§ ASSIGNED TASK: Each line from the one containing "- [ESLint][eslint]" to the end of the listing below should be output exactly; no other line is wanted.

§ MATERIAL PROVIDED:

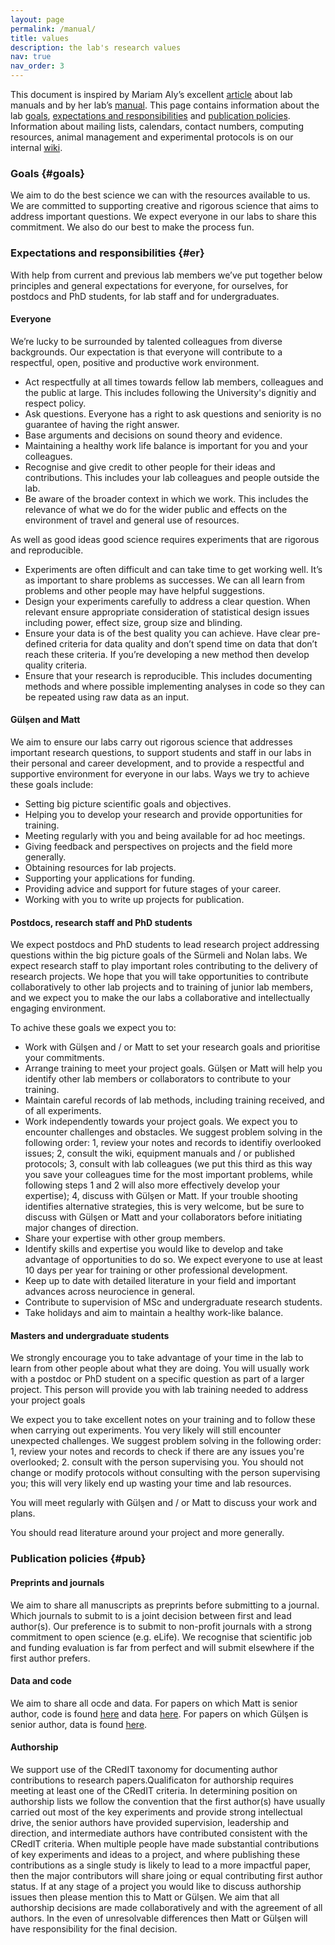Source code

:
 ```yaml
---
layout: page
permalink: /manual/
title: values
description: the lab's research values
nav: true
nav_order: 3
---
```


This document is inspired by Mariam Aly’s excellent [article](https://www.nature.com/articles/d41586-018-06167-w) about lab manuals and by her lab’s [manual](https://www.alylab.org/). This page contains information about the lab [goals](#goals), [expectations and responsibilities](#er) and [publication policies](#pub). Information about mailing lists, calendars, contact numbers, computing resources, animal management and experimental protocols is on our internal [wiki](https://www.wiki.ed.ac.uk/pages/viewpage.action?pageId=376674941).

### Goals {#goals}
We aim to do the best science we can with the resources available to us. We are committed to supporting creative and rigorous science that aims to address important questions. We expect everyone in our labs to share this commitment. We also do our best to make the process fun.


### Expectations and responsibilities {#er}
With help from current and previous lab members we’ve put together below principles and general expectations for everyone, for ourselves, for postdocs and PhD students, for lab staff and for undergraduates. 

#### Everyone
We’re lucky to be surrounded by talented colleagues from diverse backgrounds. Our expectation is that everyone will contribute to a respectful, open, positive and productive work environment.
-  Act respectfully at all times towards fellow lab members, colleagues and the public at large. This includes following the University's dignitiy and respect policy.
- Ask questions. Everyone has a right to ask questions and seniority is no guarantee of having the right answer.
- Base arguments and decisions on sound theory and evidence.
- Maintaining a healthy work life balance is important for you and your colleagues.
- Recognise and give credit to other people for their ideas and contributions. This includes your lab colleagues and people outside the lab.
- Be aware of the broader context in which we work. This includes the relevance of what we do for the wider public and effects on the environment of travel and general use of resources.

As well as good ideas good science requires experiments that are rigorous and reproducible.
- Experiments are often difficult and can take time to get working well. It’s as important to share problems as successes. We can all learn from problems and other people may have helpful suggestions.
- Design your experiments carefully to address a clear question. When relevant ensure appropriate consideration of statistical design issues including power, effect size, group size and blinding.
- Ensure your data is of the best quality you can achieve. Have clear pre-defined criteria for data quality and don’t spend time on data that don’t reach these criteria. If you’re developing a new method then develop quality criteria.
- Ensure that your research is reproducible. This includes documenting methods and where possible implementing analyses in code so they can be repeated using raw data as an input.

#### Gülşen and Matt
We aim to ensure our labs carry out rigorous science that addresses important research questions, to support students and staff in our labs in their personal and career development, and to provide a respectful and supportive environment for everyone in our labs. Ways we try to achieve these goals include:
- Setting big picture scientific goals and objectives.
- Helping you to develop your research and provide opportunities for training.
- Meeting regularly with you and being available for ad hoc meetings.
- Giving feedback and perspectives on projects and the field more generally.
- Obtaining resources for lab projects.
- Supporting your applications for funding.
- Providing advice and support for future stages of your career.
- Working with you to write up projects for publication.

#### Postdocs, research staff and PhD students
We expect postdocs and PhD students to lead research project addressing questions within the big picture goals of the Sürmeli and Nolan labs. We expect research staff to play important roles contributing to the delivery of research projects. We hope that you will take opportunities to contribute collaboratively to other lab projects and to training of junior lab members, and we expect you to make the our labs a collaborative and intellectually engaging environment.

To achive these goals we expect you to:
- Work with Gülşen and / or Matt to set your research goals and prioritise your commitments.
- Arrange training to meet your project goals. Gülşen or Matt will help you identify other lab members or collaborators to contribute to your training.
- Maintain careful records of lab methods, including training received, and of all experiments.
- Work independently towards your project goals. We expect you to encounter challenges and obstacles. We suggest problem solving in the following order: 1, review your notes and records to identifiy overlooked issues; 2, consult the wiki, equipment manuals and / or published protocols; 3, consult with lab colleagues (we put this third as this way you save your colleagues time for the most important problems, while following steps 1 and 2 will also more effectively develop your expertise); 4, discuss with Gülşen or Matt. If your trouble shooting identifies alternative strategies, this is very welcome, but be sure to discuss with Gülşen or Matt and your collaborators before initiating major changes of direction.
- Share your expertise with other group members.
- Identify skills and expertise you would like to develop and take advantage of opportunities to do so. We expect everyone to use at least 10 days per year for training or other professional development.
- Keep up to date with detailed literature in your field and important advances across neurocience in general.
- Contribute to supervision of MSc and undergraduate research students.
- Take holidays and aim to maintain a healthy work-like balance.
	


#### Masters and undergraduate students
We strongly encourage you to take advantage of your time in the lab to learn from other people about what they are doing. You will usually work with a postdoc or PhD student on a specific question as part of a larger project. This person will provide you with lab training needed to address your project goals

We expect you to take excellent notes on your training and to follow these when carrying out experiments. You very likely will still encounter unexpected challenges. We suggest problem solving in the following order: 1, review your notes and records to check if there are any issues you're overlooked; 2. consult with the person supervising you. You should not change or modify protocols without consulting with the person supervising you; this will very likely end up wasting your time and lab resources.

You will meet regularly with Gülşen and / or Matt to discuss your work and plans.

You should read literature around your project and more generally.



### Publication policies {#pub}

#### Preprints and journals
We aim to share all manuscripts as preprints before submitting to a journal. Which journals to submit to is a joint decision between first and lead author(s). Our preference is to submit to non-profit journals with a strong commitment to open science (e.g. eLife). We recognise that scientific job and funding evaluation is far from perfect and will submit elsewhere if the first author prefers.


#### Data and code
We aim to share all ocde and data. For papers on which Matt is senior author, code is found [here](https://github.com/MattNolanLab) and data [here](https://datashare.ed.ac.uk/handle/10283/777). For papers on which Gülşen is senior author, data is found [here](https://datashare.ed.ac.uk/handle/10283/4369).

#### Authorship
We support use of the CRedIT taxonomy for documenting author contributions to research papers.Qualificaton for authorship requires meeting at least one of the CRedIT criteria. In determining position on authorship lists we follow the convention that the first author(s) have usually carried out most of the key experiments and provide strong intellectual drive, the senior authors have provided supervision, leadership and direction, and intermediate authors have contributed consistent with the CRedIT criteria. When multiple people have made substantial contributions of key experiments and ideas to a project, and where publishing these contributions as a single study is likely to lead to a more impactful paper, then the major contributors will share joing or equal contributing first author status. If at any stage of a project you would like to discuss authorship issues then please mention this to Matt or Gülşen. We aim that all authorship decisions are made collaboratively and with the agreement of all authors. In the even of unresolvable differences then Matt or Gülşen will have responsibility for the final decision.
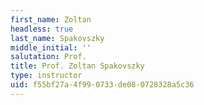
 ```yaml
---
first_name: Zoltan
headless: true
last_name: Spakovszky
middle_initial: ''
salutation: Prof.
title: Prof. Zoltan Spakovszky
type: instructor
uid: f55bf27a-4f99-0733-de08-0728328a5c36
---
```

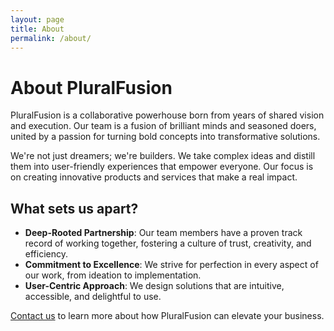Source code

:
 ```yaml
---
layout: page
title: About
permalink: /about/
---
```

# About PluralFusion
PluralFusion is a collaborative powerhouse born from years of shared vision and execution. 
Our team is a fusion of brilliant minds and seasoned doers, united by a passion for turning bold concepts into transformative solutions.

We're not just dreamers; we're builders. We take complex ideas and distill them into user-friendly experiences that empower everyone. Our focus is on creating innovative products and services that make a real impact.

## What sets us apart?

- **Deep-Rooted Partnership**: Our team members have a proven track record of working together, fostering a culture of trust, creativity, and efficiency.
- **Commitment to Excellence**: We strive for perfection in every aspect of our work, from ideation to implementation.
- **User-Centric Approach**: We design solutions that are intuitive, accessible, and delightful to use.

[Contact us](mailto:info@pluralfusion.com) to learn more about how PluralFusion can elevate your business.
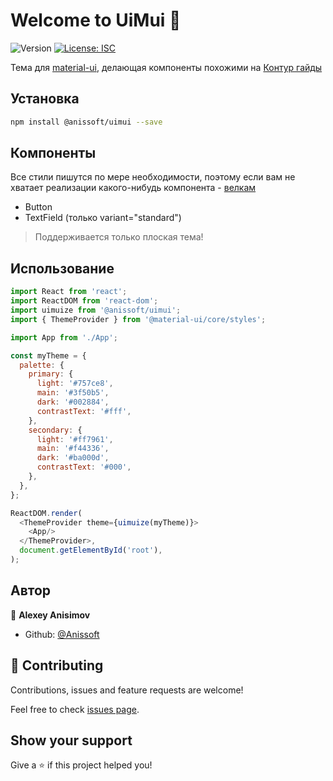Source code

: # Welcome to UiMui 👋
![Version](https://img.shields.io/badge/version-0.0.1-blue.svg?cacheSeconds=2592000)
[![License: ISC](https://img.shields.io/badge/License-ISC-yellow.svg)](#)


Тема для [material-ui](https://material-ui.com/), делающая компоненты похожими на [Контур гайды](https://guides.kontur.ru/)

## Установка

```sh
npm install @anissoft/uimui --save
```

## Компоненты

Все стили пишутся по мере необходимости, поэтому если вам не хватает реализации какого-нибудь компонента - [велкам](https://github.com/Anissoft/ui-mui/issues)

- Button
- TextField (только variant="standard")

> Поддерживается только плоская тема!

## Использование

```js
import React from 'react';
import ReactDOM from 'react-dom';
import uimuize from '@anissoft/uimui';
import { ThemeProvider } from '@material-ui/core/styles';

import App from './App';

const myTheme = {
  palette: {
    primary: {
      light: '#757ce8',
      main: '#3f50b5',
      dark: '#002884',
      contrastText: '#fff',
    },
    secondary: {
      light: '#ff7961',
      main: '#f44336',
      dark: '#ba000d',
      contrastText: '#000',
    },
  },
};

ReactDOM.render(
  <ThemeProvider theme={uimuize(myTheme)}>
    <App/>
  </ThemeProvider>,
  document.getElementById('root'),
);
```

## Автор

👤 **Alexey Anisimov**

* Github: [@Anissoft](https://github.com/Anissoft)

## 🤝 Contributing

Contributions, issues and feature requests are welcome!

Feel free to check [issues page](https://github.com/Anissoft/ui-mui/issues). 

## Show your support

Give a ⭐️ if this project helped you!

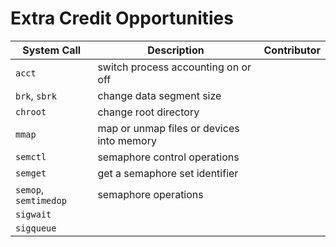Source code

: 
# Extra Credit Opportunities

System Call                   | Description | Contributor
----------------------------- | ----------- | -----------
```acct```                    | switch process accounting on or off
```brk```, ```sbrk```         | change data segment size
```chroot```                  | change root directory
```mmap```                    | map or unmap files or devices into memory
```semctl```                  | semaphore control operations
```semget```                  | get a semaphore set identifier
```semop```, ```semtimedop``` | semaphore operations
```sigwait```                 |
```sigqueue```                |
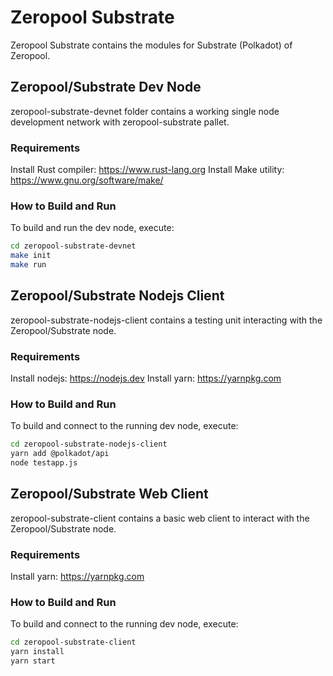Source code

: # Zeropool Substrate 

Zeropool Substrate contains the modules for Substrate (Polkadot) of Zeropool.

## Zeropool/Substrate Dev Node
zeropool-substrate-devnet folder contains a working single node development network with zeropool-substrate pallet.
### Requirements
Install Rust compiler: https://www.rust-lang.org
Install Make utility: https://www.gnu.org/software/make/
### How to Build and Run
To build and run the dev node, execute:
```bash
cd zeropool-substrate-devnet
make init
make run
```

## Zeropool/Substrate Nodejs Client
zeropool-substrate-nodejs-client contains a testing unit interacting with the Zeropool/Substrate node.
### Requirements
Install nodejs: https://nodejs.dev
Install yarn: https://yarnpkg.com
### How to Build and Run
To build and connect to the running dev node, execute:
```bash
cd zeropool-substrate-nodejs-client
yarn add @polkadot/api
node testapp.js
```

## Zeropool/Substrate Web Client
zeropool-substrate-client contains a basic web client to interact with the Zeropool/Substrate node.
### Requirements
Install yarn: https://yarnpkg.com
### How to Build and Run
To build and connect to the running dev node, execute:
```bash
cd zeropool-substrate-client
yarn install
yarn start
```

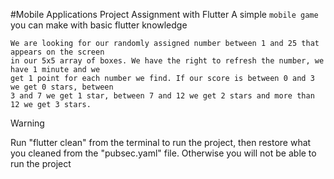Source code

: #Mobile Applications Project Assignment with Flutter
A simple `mobile game` you can make with basic flutter knowledge
```
We are looking for our randomly assigned number between 1 and 25 that appears on the screen
in our 5x5 array of boxes. We have the right to refresh the number, we have 1 minute and we
get 1 point for each number we find. If our score is between 0 and 3 we get 0 stars, between
3 and 7 we get 1 star, between 7 and 12 we get 2 stars and more than 12 we get 3 stars.
```
> [!WARNING]
> Run "flutter clean" from the terminal to run the project, then restore what you cleaned from the "pubsec.yaml" file. Otherwise you will not be able to run the project
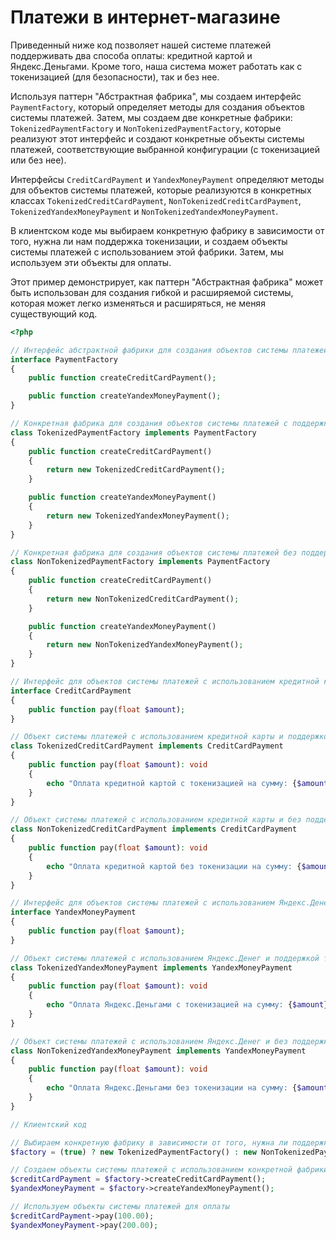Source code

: # Платежи в   интернет-магазине

Приведенный ниже код позволяет нашей  системе платежей поддерживать два способа оплаты: кредитной картой и Яндекс.Деньгами. Кроме того, наша система может работать как с токенизацией (для безопасности), так и без нее.

Используя паттерн "Абстрактная фабрика", мы создаем интерфейс `PaymentFactory`, который определяет методы для создания объектов системы платежей. Затем, мы создаем две конкретные фабрики: `TokenizedPaymentFactory` и `NonTokenizedPaymentFactory`, которые реализуют этот интерфейс и создают конкретные объекты системы платежей, соответствующие выбранной конфигурации (с токенизацией или без нее).

Интерфейсы `CreditCardPayment` и `YandexMoneyPayment` определяют методы для объектов системы платежей, которые реализуются в конкретных классах `TokenizedCreditCardPayment`, `NonTokenizedCreditCardPayment`, `TokenizedYandexMoneyPayment` и `NonTokenizedYandexMoneyPayment`.

В клиентском коде мы выбираем конкретную фабрику в зависимости от того, нужна ли нам поддержка токенизации, и создаем объекты системы платежей с использованием этой фабрики. Затем, мы используем эти объекты для оплаты.

Этот пример демонстрирует, как паттерн "Абстрактная фабрика" может быть использован для создания гибкой и расширяемой системы, которая может легко изменяться и расширяться, не меняя существующий код.

```php
<?php

// Интерфейс абстрактной фабрики для создания объектов системы платежей
interface PaymentFactory
{
    public function createCreditCardPayment();

    public function createYandexMoneyPayment();
}

// Конкретная фабрика для создания объектов системы платежей с поддержкой токенизации
class TokenizedPaymentFactory implements PaymentFactory
{
    public function createCreditCardPayment()
    {
        return new TokenizedCreditCardPayment();
    }

    public function createYandexMoneyPayment()
    {
        return new TokenizedYandexMoneyPayment();
    }
}

// Конкретная фабрика для создания объектов системы платежей без поддержки токенизации
class NonTokenizedPaymentFactory implements PaymentFactory
{
    public function createCreditCardPayment()
    {
        return new NonTokenizedCreditCardPayment();
    }

    public function createYandexMoneyPayment()
    {
        return new NonTokenizedYandexMoneyPayment();
    }
}

// Интерфейс для объектов системы платежей с использованием кредитной карты
interface CreditCardPayment
{
    public function pay(float $amount);
}

// Объект системы платежей с использованием кредитной карты и поддержкой токенизации
class TokenizedCreditCardPayment implements CreditCardPayment
{
    public function pay(float $amount): void
    {
        echo "Оплата кредитной картой с токенизацией на сумму: {$amount}" . PHP_EOL;
    }
}

// Объект системы платежей с использованием кредитной карты и без поддержки токенизации
class NonTokenizedCreditCardPayment implements CreditCardPayment
{
    public function pay(float $amount): void
    {
        echo "Оплата кредитной картой без токенизации на сумму: {$amount}" . PHP_EOL;
    }
}

// Интерфейс для объектов системы платежей с использованием Яндекс.Денег
interface YandexMoneyPayment
{
    public function pay(float $amount);
}

// Объект системы платежей с использованием Яндекс.Денег и поддержкой токенизации
class TokenizedYandexMoneyPayment implements YandexMoneyPayment
{
    public function pay(float $amount): void
    {
        echo "Оплата Яндекс.Деньгами с токенизацией на сумму: {$amount}" . PHP_EOL;
    }
}

// Объект системы платежей с использованием Яндекс.Денег и без поддержки токенизации
class NonTokenizedYandexMoneyPayment implements YandexMoneyPayment
{
    public function pay(float $amount): void
    {
        echo "Оплата Яндекс.Деньгами без токенизации на сумму: {$amount}" . PHP_EOL;
    }
}

// Клиентский код

// Выбираем конкретную фабрику в зависимости от того, нужна ли поддержка токенизации
$factory = (true) ? new TokenizedPaymentFactory() : new NonTokenizedPaymentFactory();

// Создаем объекты системы платежей с использованием конкретной фабрики
$creditCardPayment = $factory->createCreditCardPayment();
$yandexMoneyPayment = $factory->createYandexMoneyPayment();

// Используем объекты системы платежей для оплаты
$creditCardPayment->pay(100.00);
$yandexMoneyPayment->pay(200.00);

```
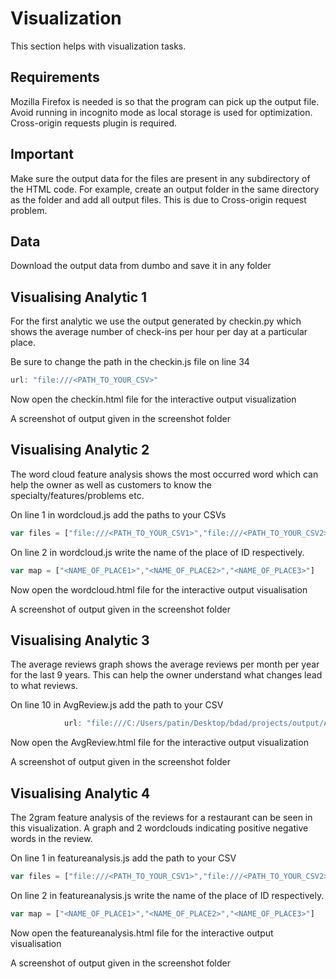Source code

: # Visualization

This section helps with visualization tasks.

## Requirements
Mozilla Firefox is needed is so that the program can pick up the output file. Avoid running in incognito mode as local storage is used for optimization. Cross-origin requests plugin is required.

## Important

Make sure the output data for the files are present in any subdirectory of the HTML code. For example, create an output folder in the same directory as the folder and add all output files. This is due to Cross-origin request problem. 

## Data
Download the output data from dumbo and save it in any folder

## Visualising Analytic 1

For the first analytic we use the output generated by checkin.py which shows the average number of check-ins per hour per day at a particular place.

Be sure to change the path in the checkin.js file on line 34

```javascript
url: "file:///<PATH_TO_YOUR_CSV>"
```

Now open the checkin.html file for the interactive output visualization

A screenshot of output given in the screenshot folder


## Visualising Analytic 2

The word cloud feature analysis shows the most occurred word which can help the owner as well as customers to know the specialty/features/problems etc.

On line 1 in wordcloud.js add the paths to your CSVs

```javascript
var files = ["file:///<PATH_TO_YOUR_CSV1>","file:///<PATH_TO_YOUR_CSV2>","file:///<PATH_TO_YOUR_CSV3>"]
```

On line 2 in wordcloud.js write the name of the place of ID respectively.

```javascript
var map = ["<NAME_OF_PLACE1>","<NAME_OF_PLACE2>","<NAME_OF_PLACE3>"]
```
Now open the wordcloud.html file for the interactive output visualisation

A screenshot of output given in the screenshot folder


## Visualising Analytic 3

The average reviews graph shows the average reviews per month per year for the last 9 years. This can help the owner understand what changes lead to what reviews.

On line 10 in AvgReview.js add the path to your CSV

```javascript
        	url: "file:///C:/Users/patin/Desktop/bdad/projects/output/AverageReviews/part-00000-6ac33c6b-db6e-4e3a-819d-d6919fecd3f3-c000.csv",

```
Now open the AvgReview.html file for the interactive output visualization

A screenshot of output given in the screenshot folder


## Visualising Analytic 4

The 2gram feature analysis of the reviews for a restaurant can be seen in this visualization. A graph and 2 wordclouds indicating positive negative words in the review. 

On line 1 in featureanalysis.js add the path to your CSV

```javascript
var files = ["file:///<PATH_TO_YOUR_CSV1>","file:///<PATH_TO_YOUR_CSV2>","file:///<PATH_TO_YOUR_CSV3>"]
```

On line 2 in featureanalysis.js write the name of the place of ID respectively.

```javascript
var map = ["<NAME_OF_PLACE1>","<NAME_OF_PLACE2>","<NAME_OF_PLACE3>"]
```
Now open the featureanalysis.html file for the interactive output visualisation

A screenshot of output given in the screenshot folder
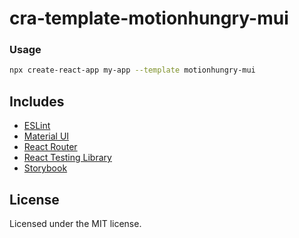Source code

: # cra-template-motionhungry-mui

### Usage

```sh
npx create-react-app my-app --template motionhungry-mui
```

## Includes

- [ESLint][eslint]
- [Material UI][material-ui]
- [React Router][react-router]
- [React Testing Library][testing-library]
- [Storybook][storybook]

## License

Licensed under the MIT license.

[eslint]: https://eslint.org
[material-ui]: https://www.material-ui.com
[react-router]: https://reactrouter.com/web/guides/quick-start
[storybook]: https://storybook.js.org
[testing-library]: https://testing-library.com/docs/react-testing-library/intro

§ TASK SOLUTION:
- [ESLint][eslint]
- [Material UI][material-ui]
- [React Router][react-router]
- [React Testing Library][testing-library]
- [Storybook][storybook]

## License

Licensed under the MIT license.

[eslint]: https://eslint.org
[material-ui]: https://www.material-ui.com
[react-router]: https://reactrouter.com/web/guides/quick-start
[storybook]: https://storybook.js.org
[testing-library]: https://testing-library.com/docs/react-testing-library/intro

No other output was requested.